▶ **Action item**
Filter the entries down to the lines containing "murid", and copy those lines.

Pictures paired with source code:
[Start of Attachment]
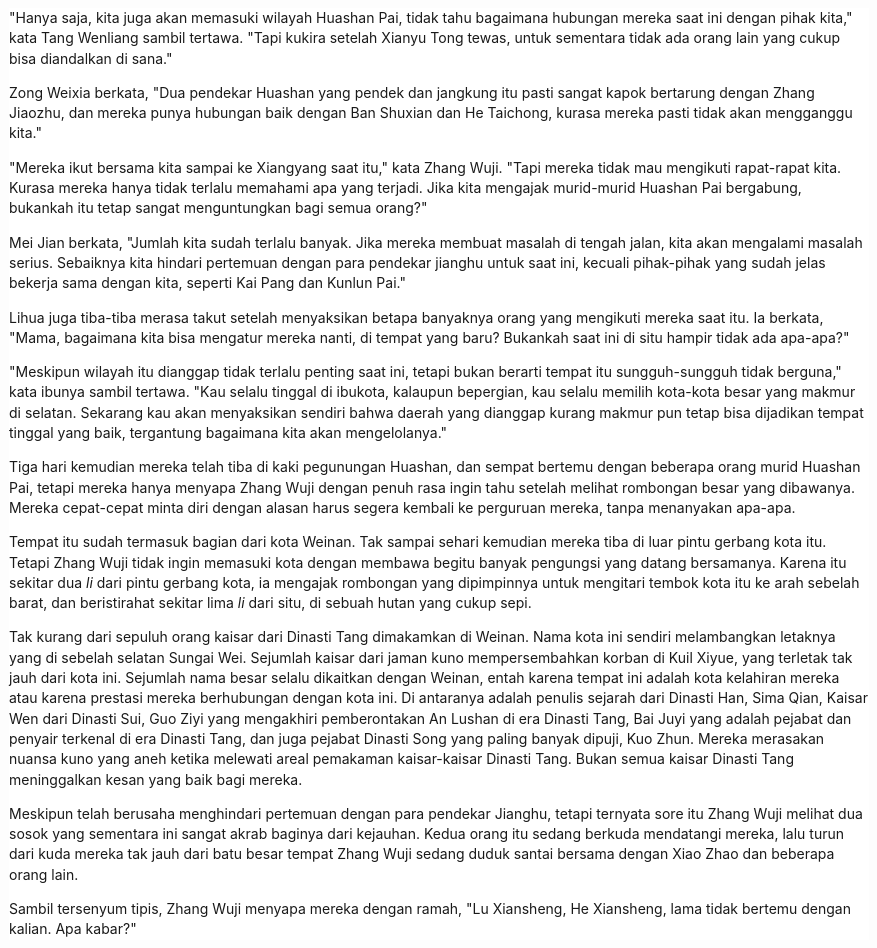 "Hanya saja, kita juga akan memasuki wilayah Huashan Pai, tidak tahu bagaimana hubungan mereka saat ini dengan pihak kita," kata Tang Wenliang sambil tertawa. "Tapi kukira setelah Xianyu Tong tewas, untuk sementara tidak ada orang lain yang cukup bisa diandalkan di sana."

Zong Weixia berkata, "Dua pendekar Huashan yang pendek dan jangkung itu pasti sangat kapok bertarung dengan Zhang Jiaozhu, dan mereka punya hubungan baik dengan Ban Shuxian dan He Taichong, kurasa mereka pasti tidak akan mengganggu kita."

"Mereka ikut bersama kita sampai ke Xiangyang saat itu," kata Zhang Wuji. "Tapi mereka tidak mau mengikuti rapat-rapat kita. Kurasa mereka hanya tidak terlalu memahami apa yang terjadi. Jika kita mengajak murid-murid Huashan Pai bergabung, bukankah itu tetap sangat menguntungkan bagi semua orang?"

Mei Jian berkata, "Jumlah kita sudah terlalu banyak. Jika mereka membuat masalah di tengah jalan, kita akan mengalami masalah serius. Sebaiknya kita hindari pertemuan dengan para pendekar jianghu untuk saat ini, kecuali pihak-pihak yang sudah jelas bekerja sama dengan kita, seperti Kai Pang dan Kunlun Pai."

Lihua juga tiba-tiba merasa takut setelah menyaksikan betapa banyaknya orang yang mengikuti mereka saat itu. Ia berkata, "Mama, bagaimana kita bisa mengatur mereka nanti, di tempat yang baru? Bukankah saat ini di situ hampir tidak ada apa-apa?"

"Meskipun wilayah itu dianggap tidak terlalu penting saat ini, tetapi bukan berarti tempat itu sungguh-sungguh tidak berguna," kata ibunya sambil tertawa. "Kau selalu tinggal di ibukota, kalaupun bepergian, kau selalu memilih kota-kota besar yang makmur di selatan. Sekarang kau akan menyaksikan sendiri bahwa daerah yang dianggap kurang makmur pun tetap bisa dijadikan tempat tinggal yang baik, tergantung bagaimana kita akan mengelolanya."

Tiga hari kemudian mereka telah tiba di kaki pegunungan Huashan, dan sempat bertemu dengan beberapa orang murid Huashan Pai, tetapi mereka hanya menyapa Zhang Wuji dengan penuh rasa ingin tahu setelah melihat rombongan besar yang dibawanya. Mereka cepat-cepat minta diri dengan alasan harus segera kembali ke perguruan mereka, tanpa menanyakan apa-apa.

Tempat itu sudah termasuk bagian dari kota Weinan. Tak sampai sehari kemudian mereka tiba di luar pintu gerbang kota itu. Tetapi Zhang Wuji tidak ingin memasuki kota dengan membawa begitu banyak pengungsi yang datang bersamanya. Karena itu sekitar dua *li* dari pintu gerbang kota, ia mengajak rombongan yang dipimpinnya untuk mengitari tembok kota itu ke arah sebelah barat, dan beristirahat sekitar lima *li* dari situ, di sebuah hutan yang cukup sepi. 

Tak kurang dari sepuluh orang kaisar dari Dinasti Tang dimakamkan di Weinan. Nama kota ini sendiri melambangkan letaknya yang di sebelah selatan Sungai Wei. Sejumlah kaisar dari jaman kuno mempersembahkan korban di Kuil Xiyue, yang terletak tak jauh dari kota ini. Sejumlah nama besar selalu dikaitkan dengan Weinan, entah karena tempat ini adalah kota kelahiran mereka atau karena prestasi mereka berhubungan dengan kota ini. Di antaranya adalah penulis sejarah dari Dinasti Han, Sima Qian, Kaisar Wen dari Dinasti Sui, Guo Ziyi yang mengakhiri pemberontakan An Lushan di era Dinasti Tang, Bai Juyi yang adalah pejabat dan penyair terkenal di era Dinasti Tang, dan juga pejabat Dinasti Song yang paling banyak dipuji, Kuo Zhun. Mereka merasakan nuansa kuno yang aneh ketika melewati areal pemakaman kaisar-kaisar Dinasti Tang. Bukan semua kaisar Dinasti Tang meninggalkan kesan yang baik bagi mereka.

Meskipun telah berusaha menghindari pertemuan dengan para pendekar Jianghu, tetapi ternyata sore itu Zhang Wuji melihat dua sosok yang sementara ini sangat akrab baginya dari kejauhan. Kedua orang itu sedang berkuda mendatangi mereka, lalu turun dari kuda mereka tak jauh dari batu besar tempat Zhang Wuji sedang duduk santai bersama dengan Xiao Zhao dan beberapa orang lain.

Sambil tersenyum tipis, Zhang Wuji menyapa mereka dengan ramah, "Lu Xiansheng, He Xiansheng, lama tidak bertemu dengan kalian. Apa kabar?"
[End of Attachment]
▶ **Task result**
"Mereka ikut bersama kita sampai ke Xiangyang saat itu," kata Zhang Wuji. "Tapi mereka tidak mau mengikuti rapat-rapat kita. Kurasa mereka hanya tidak terlalu memahami apa yang terjadi. Jika kita mengajak murid-murid Huashan Pai bergabung, bukankah itu tetap sangat menguntungkan bagi semua orang?"
Tiga hari kemudian mereka telah tiba di kaki pegunungan Huashan, dan sempat bertemu dengan beberapa orang murid Huashan Pai, tetapi mereka hanya menyapa Zhang Wuji dengan penuh rasa ingin tahu setelah melihat rombongan besar yang dibawanya. Mereka cepat-cepat minta diri dengan alasan harus segera kembali ke perguruan mereka, tanpa menanyakan apa-apa.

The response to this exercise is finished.